- Yeşilova incident: Yeşilova Yeşilova (Turkey)
| Date | April 1991 |
| Location | Yeşilova, Turkey |
| Result | Royal Marines withdraw with supplies |

Belligerents
- United Kingdom: Turkey

Commanders and leaders
- Unknown: Unknown

Units involved
- Royal Marines: Turkish Armed Forces

Strength
- 30 marines: Several hundreds
- Casualties and losses: No casualties

= Yeşilova incident =

1991 armed standoff at a Turkish refugee camp

The Yeşilova incident was a reported armed standoff that took place at a refugee camp in Yeşilova, a small Turkish town near the border between Iraq and Turkey, between British Royal Marines and the Turkish Armed Forces. Local Turkish soldiers have been accused by reporter Robert Fisk of stealing essential goods and preventing medical care from deprived refugees in dire conditions, with a cholera outbreak ongoing. Other reporters such as Hugh Pope deny this version of the events.

==Background==
In March 1991, with the end of hostilities between Coalition forces and the Iraqi military, Iraqi President Saddam Hussein sought to quash the rising Shiite and Kurdish insurgents who were rebelling against his regime. Saddam managed to put down the rebellions with little effort but continued to persecute the Kurds in northern Iraq. Thousands of Kurdish and Assyrian civilians were displaced, most of them finding shelter in refugee camps in Turkey. Though coalition forces ultimately chose not to intervene against the crackdown, they did launch a massive humanitarian relief effort to at least help alleviate the plight of the refugees.

==The incident==
According to British journalist Robert Fisk, the only reporter present, in April 1991, a British Marines unit consisting of about thirty men was tasked with distributing relief supplies to 3,000 Kurds and Assyrians in Yeşilova under the watch of the Turkish military, but they found themselves in direct confrontation with the Turks. The Turkish soldiers, instead of cooperating with the British Marines in relief distribution, were charged with stealing blankets, bed linen, flour and food, including sixty boxes of water, intended for the refugees, forcing the Marines to intervene. The British Marines asked to transport the refugees out of the country, a request that was denied by the local Turkish commander. The Marines were thus forced to pile the supplies back into their helicopters to prevent further pillaging but also faced a possible firefight against the Turkish forces. On April 29, a detachment of diplomatic officials and CIA agents attached to the United States Embassy in Ankara arrived in Yeşilova to help defuse the situation. They found that various diseases, including cases of acute diarrhea and cholera, had broken out among the civilians in the camp and that the refugees had been deprived of medical services by the Turkish military.
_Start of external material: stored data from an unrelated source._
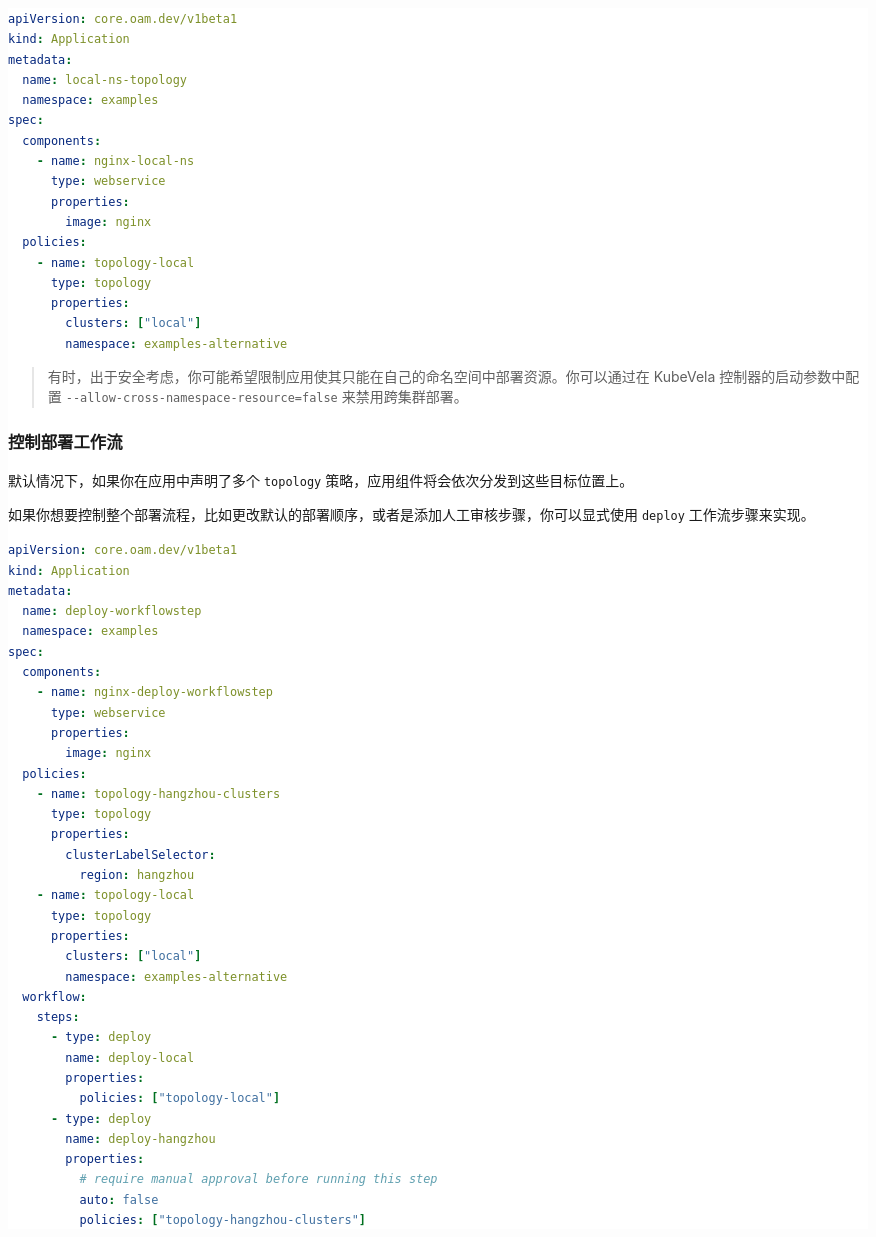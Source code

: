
 ```yaml
apiVersion: core.oam.dev/v1beta1
kind: Application
metadata:
  name: local-ns-topology
  namespace: examples
spec:
  components:
    - name: nginx-local-ns
      type: webservice
      properties:
        image: nginx
  policies:
    - name: topology-local
      type: topology
      properties:
        clusters: ["local"]
        namespace: examples-alternative
```

> 有时，出于安全考虑，你可能希望限制应用使其只能在自己的命名空间中部署资源。你可以通过在 KubeVela 控制器的启动参数中配置 `--allow-cross-namespace-resource=false` 来禁用跨集群部署。


### 控制部署工作流

默认情况下，如果你在应用中声明了多个 `topology` 策略，应用组件将会依次分发到这些目标位置上。

如果你想要控制整个部署流程，比如更改默认的部署顺序，或者是添加人工审核步骤，你可以显式使用 `deploy` 工作流步骤来实现。

```yaml
apiVersion: core.oam.dev/v1beta1
kind: Application
metadata:
  name: deploy-workflowstep
  namespace: examples
spec:
  components:
    - name: nginx-deploy-workflowstep
      type: webservice
      properties:
        image: nginx
  policies:
    - name: topology-hangzhou-clusters
      type: topology
      properties:
        clusterLabelSelector:
          region: hangzhou
    - name: topology-local
      type: topology
      properties:
        clusters: ["local"]
        namespace: examples-alternative
  workflow:
    steps:
      - type: deploy
        name: deploy-local
        properties:
          policies: ["topology-local"]
      - type: deploy
        name: deploy-hangzhou
        properties:
          # require manual approval before running this step
          auto: false
          policies: ["topology-hangzhou-clusters"]
```

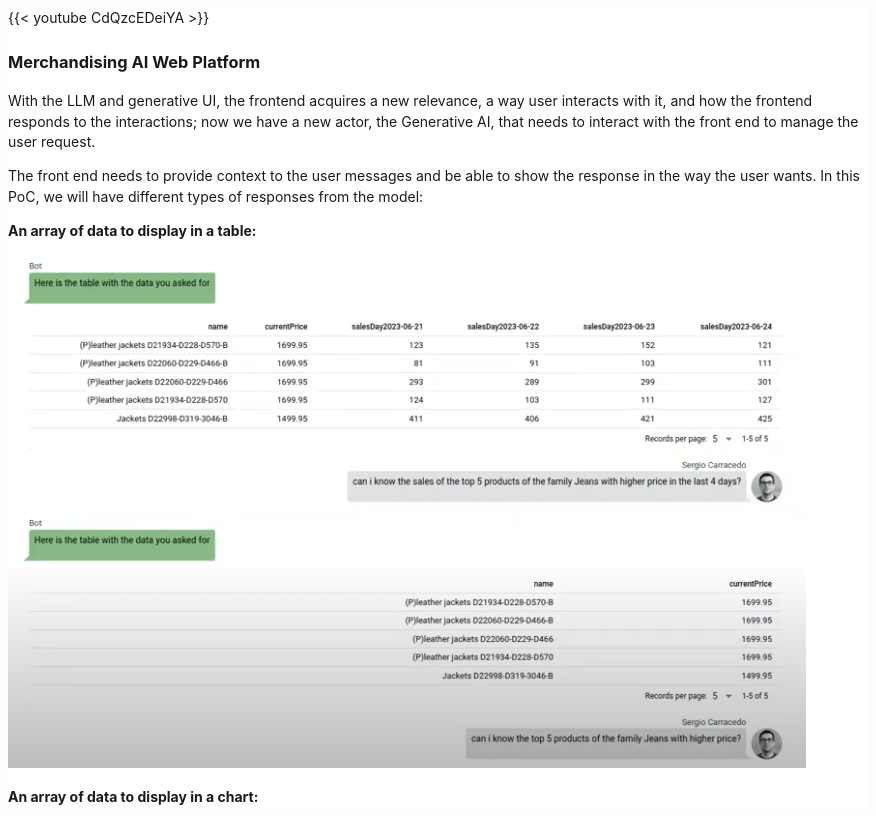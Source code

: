{{< youtube CdQzcEDeiYA >}}

### Merchandising AI Web Platform
With the LLM and generative UI, the frontend acquires a new relevance, a way user interacts with it, and how the frontend responds to the interactions; now we have a new actor, the Generative AI, that needs to interact with the front end to manage the user request.

The front end needs to provide context to the user messages and be able to show the response in the way the user wants. In this PoC, we will have different types of responses from the model:

**An array of data to display in a table:**

![img.png](img.png)


**An array of data to display in a chart:**
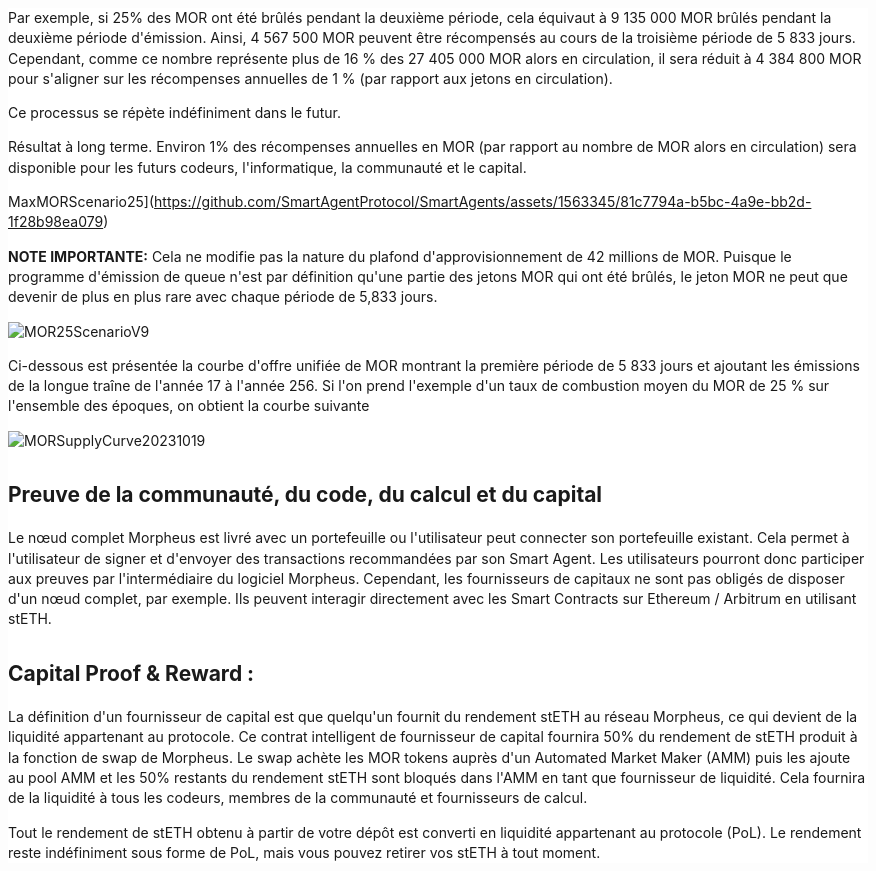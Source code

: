Par exemple, si 25% des MOR ont été brûlés pendant la deuxième période, cela équivaut à 9 135 000 MOR brûlés pendant la deuxième période d'émission. Ainsi, 4 567 500 MOR peuvent être récompensés au cours de la troisième période de 5 833 jours. Cependant, comme ce nombre représente plus de 16 % des 27 405 000 MOR alors en circulation, il sera réduit à 4 384 800 MOR pour s'aligner sur les récompenses annuelles de 1 % (par rapport aux jetons en circulation).
 
Ce processus se répète indéfiniment dans le futur.
 
Résultat à long terme. Environ 1% des récompenses annuelles en MOR (par rapport au nombre de MOR alors en circulation) sera disponible pour les futurs codeurs, l'informatique, la communauté et le capital.


MaxMORScenario25](https://github.com/SmartAgentProtocol/SmartAgents/assets/1563345/81c7794a-b5bc-4a9e-bb2d-1f28b98ea079)


**NOTE IMPORTANTE:** Cela ne modifie pas la nature du plafond d'approvisionnement de 42 millions de MOR. 
Puisque le programme d'émission de queue n'est par définition qu'une partie des jetons MOR qui ont été brûlés, le jeton MOR ne peut que devenir de plus en plus rare avec chaque période de 5,833 jours.


![MOR25ScenarioV9](https://github.com/SmartAgentProtocol/SmartAgents/assets/1563345/4813cd02-b104-4a0c-893b-a7fd329fe2a3)


Ci-dessous est présentée la courbe d'offre unifiée de MOR montrant la première période de 5 833 jours et ajoutant les émissions de la longue traîne de l'année 17 à l'année 256. Si l'on prend l'exemple d'un taux de combustion moyen du MOR de 25 % sur l'ensemble des époques, on obtient la courbe suivante


![MORSupplyCurve20231019](https://github.com/SmartAgentProtocol/SmartAgents/assets/1563345/8994c389-dad1-4e46-9b63-e048da8ef172)


## Preuve de la communauté, du code, du calcul et du capital
Le nœud complet Morpheus est livré avec un portefeuille ou l'utilisateur peut connecter son portefeuille existant. Cela permet à l'utilisateur de signer et d'envoyer des transactions recommandées par son Smart Agent. Les utilisateurs pourront donc participer aux preuves par l'intermédiaire du logiciel Morpheus. Cependant, les fournisseurs de capitaux ne sont pas obligés de disposer d'un nœud complet, par exemple. Ils peuvent interagir directement avec les Smart Contracts sur Ethereum / Arbitrum en utilisant stETH.


## Capital Proof & Reward :
La définition d'un fournisseur de capital est que quelqu'un fournit du rendement stETH au réseau Morpheus, ce qui devient de la liquidité appartenant au protocole. Ce contrat intelligent de fournisseur de capital fournira 50% du rendement de stETH produit à la fonction de swap de Morpheus. Le swap achète les MOR tokens auprès d'un Automated Market Maker (AMM) puis les ajoute au pool AMM et les 50% restants du rendement stETH sont bloqués dans l'AMM en tant que fournisseur de liquidité. Cela fournira de la liquidité à tous les codeurs, membres de la communauté et fournisseurs de calcul. 

Tout le rendement de stETH obtenu à partir de votre dépôt est converti en liquidité appartenant au protocole (PoL). Le rendement reste indéfiniment sous forme de PoL, mais vous pouvez retirer vos stETH à tout moment.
Fisk filed an article for the newspaper The Independent on April 30 from Diyarbakır, describing the confrontation between the Royal Marines and the Turkish soldiers. Fisk's report incensed Turkish authorities, who detained him in Diyarbakır. Turkey's Foreign Ministry and the army's Chief of Staff, General Doğan Güreş, denounced Fisk's article, claiming it was "planned, programmed propaganda." He was interrogated but eventually released and expelled from Turkey. Fisk speculated that charges were being prepared by the governor of Diyarbakır for "defaming" the Turkish military and later described the interrogation session as "pathetic and frightening."

Fisk's fellow journalist at the Independent, Hugh Pope stated that his "cavalier treatment of facts seems to be true" in the case, pointing out numerous inaccuracies in Fisk's account.

John Kifner of the New York Times also covered the story quoting a Royal Marines spokesman, Sgt. N. B. Durant, who described the incident between British and Turkish soldiers as a "Mexican standoff."

==Reactions==
The European Commission and numerous journalists protested and demanded an explanation from the Turkish government.